Exercise input:

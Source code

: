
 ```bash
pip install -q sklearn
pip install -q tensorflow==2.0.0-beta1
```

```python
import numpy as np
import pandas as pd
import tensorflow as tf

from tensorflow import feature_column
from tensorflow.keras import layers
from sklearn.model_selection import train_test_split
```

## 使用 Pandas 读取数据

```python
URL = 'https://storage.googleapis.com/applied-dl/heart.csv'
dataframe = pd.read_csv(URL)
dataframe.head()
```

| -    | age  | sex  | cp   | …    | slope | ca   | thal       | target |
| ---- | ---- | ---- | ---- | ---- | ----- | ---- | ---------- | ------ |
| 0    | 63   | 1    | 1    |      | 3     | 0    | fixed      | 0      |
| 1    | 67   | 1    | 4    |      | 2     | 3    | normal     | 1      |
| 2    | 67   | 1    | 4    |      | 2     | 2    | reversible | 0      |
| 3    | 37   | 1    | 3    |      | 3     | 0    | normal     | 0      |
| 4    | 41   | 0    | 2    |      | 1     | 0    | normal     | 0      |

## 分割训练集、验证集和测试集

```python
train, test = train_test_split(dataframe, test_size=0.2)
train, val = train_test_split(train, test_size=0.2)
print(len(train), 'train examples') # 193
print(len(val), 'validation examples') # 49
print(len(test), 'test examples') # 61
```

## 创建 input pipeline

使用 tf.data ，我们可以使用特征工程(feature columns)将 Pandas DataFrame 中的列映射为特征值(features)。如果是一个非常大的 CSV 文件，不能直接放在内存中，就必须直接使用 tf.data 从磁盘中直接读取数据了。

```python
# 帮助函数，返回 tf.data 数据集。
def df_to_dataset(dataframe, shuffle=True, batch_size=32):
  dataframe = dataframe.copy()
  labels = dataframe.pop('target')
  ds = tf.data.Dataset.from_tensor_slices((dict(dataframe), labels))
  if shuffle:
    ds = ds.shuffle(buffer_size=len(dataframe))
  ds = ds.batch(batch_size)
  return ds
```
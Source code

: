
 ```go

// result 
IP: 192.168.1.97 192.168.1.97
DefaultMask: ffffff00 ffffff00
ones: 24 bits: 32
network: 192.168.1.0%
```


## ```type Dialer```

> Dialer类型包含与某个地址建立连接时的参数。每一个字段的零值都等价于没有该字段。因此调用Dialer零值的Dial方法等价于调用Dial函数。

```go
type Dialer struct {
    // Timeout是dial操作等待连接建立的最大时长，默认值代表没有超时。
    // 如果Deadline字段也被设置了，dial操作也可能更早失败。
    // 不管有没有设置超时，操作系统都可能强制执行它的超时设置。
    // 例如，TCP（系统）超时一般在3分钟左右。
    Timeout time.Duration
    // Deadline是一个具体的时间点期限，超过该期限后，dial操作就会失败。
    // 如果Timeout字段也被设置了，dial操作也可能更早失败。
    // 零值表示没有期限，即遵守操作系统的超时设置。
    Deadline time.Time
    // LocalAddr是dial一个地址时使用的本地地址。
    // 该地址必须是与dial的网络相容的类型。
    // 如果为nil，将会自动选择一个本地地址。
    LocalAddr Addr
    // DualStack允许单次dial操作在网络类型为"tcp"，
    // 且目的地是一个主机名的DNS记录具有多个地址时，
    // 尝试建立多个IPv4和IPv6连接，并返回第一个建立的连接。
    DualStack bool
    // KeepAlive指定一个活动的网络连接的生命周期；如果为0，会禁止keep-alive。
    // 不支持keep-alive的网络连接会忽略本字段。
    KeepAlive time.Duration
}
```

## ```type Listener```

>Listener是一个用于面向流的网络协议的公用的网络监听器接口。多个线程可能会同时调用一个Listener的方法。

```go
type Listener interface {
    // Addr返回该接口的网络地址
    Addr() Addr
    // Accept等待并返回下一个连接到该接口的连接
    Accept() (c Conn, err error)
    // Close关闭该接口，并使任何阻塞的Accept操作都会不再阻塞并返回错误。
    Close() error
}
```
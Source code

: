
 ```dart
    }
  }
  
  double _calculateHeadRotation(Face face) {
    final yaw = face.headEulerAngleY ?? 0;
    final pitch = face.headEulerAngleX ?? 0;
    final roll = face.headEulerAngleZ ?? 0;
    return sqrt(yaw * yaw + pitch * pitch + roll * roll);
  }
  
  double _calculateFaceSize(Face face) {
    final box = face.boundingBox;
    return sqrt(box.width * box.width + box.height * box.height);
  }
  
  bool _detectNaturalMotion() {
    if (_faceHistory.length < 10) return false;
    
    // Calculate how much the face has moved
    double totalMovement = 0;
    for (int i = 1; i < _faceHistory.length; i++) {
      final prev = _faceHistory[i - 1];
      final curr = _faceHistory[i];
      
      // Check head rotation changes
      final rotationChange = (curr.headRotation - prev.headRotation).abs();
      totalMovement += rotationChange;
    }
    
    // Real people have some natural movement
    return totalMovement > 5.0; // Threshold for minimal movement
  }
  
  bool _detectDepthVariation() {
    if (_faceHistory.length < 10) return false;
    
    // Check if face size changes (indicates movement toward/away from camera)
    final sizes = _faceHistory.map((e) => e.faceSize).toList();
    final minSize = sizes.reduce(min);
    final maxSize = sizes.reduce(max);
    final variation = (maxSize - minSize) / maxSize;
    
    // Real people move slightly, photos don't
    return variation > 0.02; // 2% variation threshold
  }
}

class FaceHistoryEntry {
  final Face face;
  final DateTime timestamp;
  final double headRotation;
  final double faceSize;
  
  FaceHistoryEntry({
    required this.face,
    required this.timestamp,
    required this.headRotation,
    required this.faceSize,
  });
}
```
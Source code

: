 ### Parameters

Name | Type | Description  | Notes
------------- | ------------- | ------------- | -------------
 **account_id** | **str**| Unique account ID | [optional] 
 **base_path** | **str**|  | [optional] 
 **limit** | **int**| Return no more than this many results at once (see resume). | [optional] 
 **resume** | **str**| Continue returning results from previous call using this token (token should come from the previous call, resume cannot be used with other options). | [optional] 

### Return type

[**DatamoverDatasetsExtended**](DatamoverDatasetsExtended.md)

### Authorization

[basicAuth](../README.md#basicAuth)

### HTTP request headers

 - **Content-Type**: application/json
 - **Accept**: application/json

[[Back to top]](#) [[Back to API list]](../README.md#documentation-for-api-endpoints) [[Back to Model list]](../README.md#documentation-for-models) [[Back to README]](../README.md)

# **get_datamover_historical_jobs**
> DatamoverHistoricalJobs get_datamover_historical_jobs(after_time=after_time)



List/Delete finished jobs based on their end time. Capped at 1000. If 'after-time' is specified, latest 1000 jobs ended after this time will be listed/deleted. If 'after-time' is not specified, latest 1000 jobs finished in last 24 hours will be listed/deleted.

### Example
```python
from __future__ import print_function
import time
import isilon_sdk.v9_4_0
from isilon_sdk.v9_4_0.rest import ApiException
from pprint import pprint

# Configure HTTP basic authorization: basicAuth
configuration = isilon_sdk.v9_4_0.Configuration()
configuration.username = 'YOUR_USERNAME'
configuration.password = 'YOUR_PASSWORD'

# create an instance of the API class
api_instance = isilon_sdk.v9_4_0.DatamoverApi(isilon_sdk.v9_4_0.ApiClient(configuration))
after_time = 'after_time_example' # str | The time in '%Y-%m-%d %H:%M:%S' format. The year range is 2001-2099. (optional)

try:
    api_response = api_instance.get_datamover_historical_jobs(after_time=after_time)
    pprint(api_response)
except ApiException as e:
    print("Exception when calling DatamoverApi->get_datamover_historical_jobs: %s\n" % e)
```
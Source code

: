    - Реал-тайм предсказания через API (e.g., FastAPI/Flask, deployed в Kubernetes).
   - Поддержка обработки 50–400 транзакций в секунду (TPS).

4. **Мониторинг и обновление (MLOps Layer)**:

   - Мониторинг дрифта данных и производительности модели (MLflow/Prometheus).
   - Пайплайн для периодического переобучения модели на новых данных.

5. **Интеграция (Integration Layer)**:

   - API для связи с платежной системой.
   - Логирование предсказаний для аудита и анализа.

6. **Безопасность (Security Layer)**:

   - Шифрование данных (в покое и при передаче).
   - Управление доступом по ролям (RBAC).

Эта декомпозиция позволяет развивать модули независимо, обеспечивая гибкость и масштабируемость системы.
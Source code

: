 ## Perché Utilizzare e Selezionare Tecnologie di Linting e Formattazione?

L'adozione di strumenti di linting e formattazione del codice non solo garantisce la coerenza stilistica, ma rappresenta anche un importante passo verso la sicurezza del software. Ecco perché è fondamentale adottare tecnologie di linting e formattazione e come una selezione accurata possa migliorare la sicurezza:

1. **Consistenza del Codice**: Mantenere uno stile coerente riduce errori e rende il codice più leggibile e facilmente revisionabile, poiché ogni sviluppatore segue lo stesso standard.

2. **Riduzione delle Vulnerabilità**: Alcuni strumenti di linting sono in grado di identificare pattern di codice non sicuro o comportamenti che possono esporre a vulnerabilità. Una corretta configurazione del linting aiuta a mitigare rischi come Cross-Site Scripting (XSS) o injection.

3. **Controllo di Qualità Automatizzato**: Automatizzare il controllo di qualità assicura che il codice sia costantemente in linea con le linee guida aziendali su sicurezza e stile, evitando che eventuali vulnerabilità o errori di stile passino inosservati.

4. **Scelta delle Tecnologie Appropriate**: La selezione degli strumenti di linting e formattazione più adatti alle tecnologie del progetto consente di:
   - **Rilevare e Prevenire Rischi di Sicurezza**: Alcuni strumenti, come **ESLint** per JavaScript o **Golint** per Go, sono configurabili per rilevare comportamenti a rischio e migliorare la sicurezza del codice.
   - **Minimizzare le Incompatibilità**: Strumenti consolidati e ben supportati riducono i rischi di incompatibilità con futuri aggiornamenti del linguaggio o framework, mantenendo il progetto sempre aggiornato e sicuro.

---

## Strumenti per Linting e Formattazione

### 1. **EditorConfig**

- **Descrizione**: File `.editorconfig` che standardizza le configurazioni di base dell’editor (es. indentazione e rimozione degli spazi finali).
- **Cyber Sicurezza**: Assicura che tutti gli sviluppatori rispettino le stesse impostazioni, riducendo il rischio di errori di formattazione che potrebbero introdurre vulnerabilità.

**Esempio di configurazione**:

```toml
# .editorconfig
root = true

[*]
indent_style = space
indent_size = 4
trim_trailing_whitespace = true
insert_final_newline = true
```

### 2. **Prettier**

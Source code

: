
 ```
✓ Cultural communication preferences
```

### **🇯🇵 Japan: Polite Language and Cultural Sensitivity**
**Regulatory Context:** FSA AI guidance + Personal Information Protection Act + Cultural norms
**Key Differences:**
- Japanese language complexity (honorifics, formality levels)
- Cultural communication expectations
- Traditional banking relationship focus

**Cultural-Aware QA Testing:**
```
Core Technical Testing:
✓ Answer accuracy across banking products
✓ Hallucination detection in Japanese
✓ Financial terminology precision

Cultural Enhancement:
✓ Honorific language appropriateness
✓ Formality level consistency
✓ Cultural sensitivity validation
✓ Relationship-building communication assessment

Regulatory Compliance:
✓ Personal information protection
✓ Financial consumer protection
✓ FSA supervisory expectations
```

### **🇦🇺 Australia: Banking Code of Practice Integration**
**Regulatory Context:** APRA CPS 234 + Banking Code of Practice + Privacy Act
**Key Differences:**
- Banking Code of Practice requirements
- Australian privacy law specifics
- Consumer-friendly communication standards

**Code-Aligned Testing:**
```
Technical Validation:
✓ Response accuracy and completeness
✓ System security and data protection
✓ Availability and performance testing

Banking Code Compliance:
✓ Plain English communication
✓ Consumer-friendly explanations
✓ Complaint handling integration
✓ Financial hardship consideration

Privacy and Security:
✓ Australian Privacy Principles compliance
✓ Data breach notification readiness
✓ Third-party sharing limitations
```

Assignment: Once you have counted the lines above containing the word "required", state that number and nothing more.

Answer to this task: 4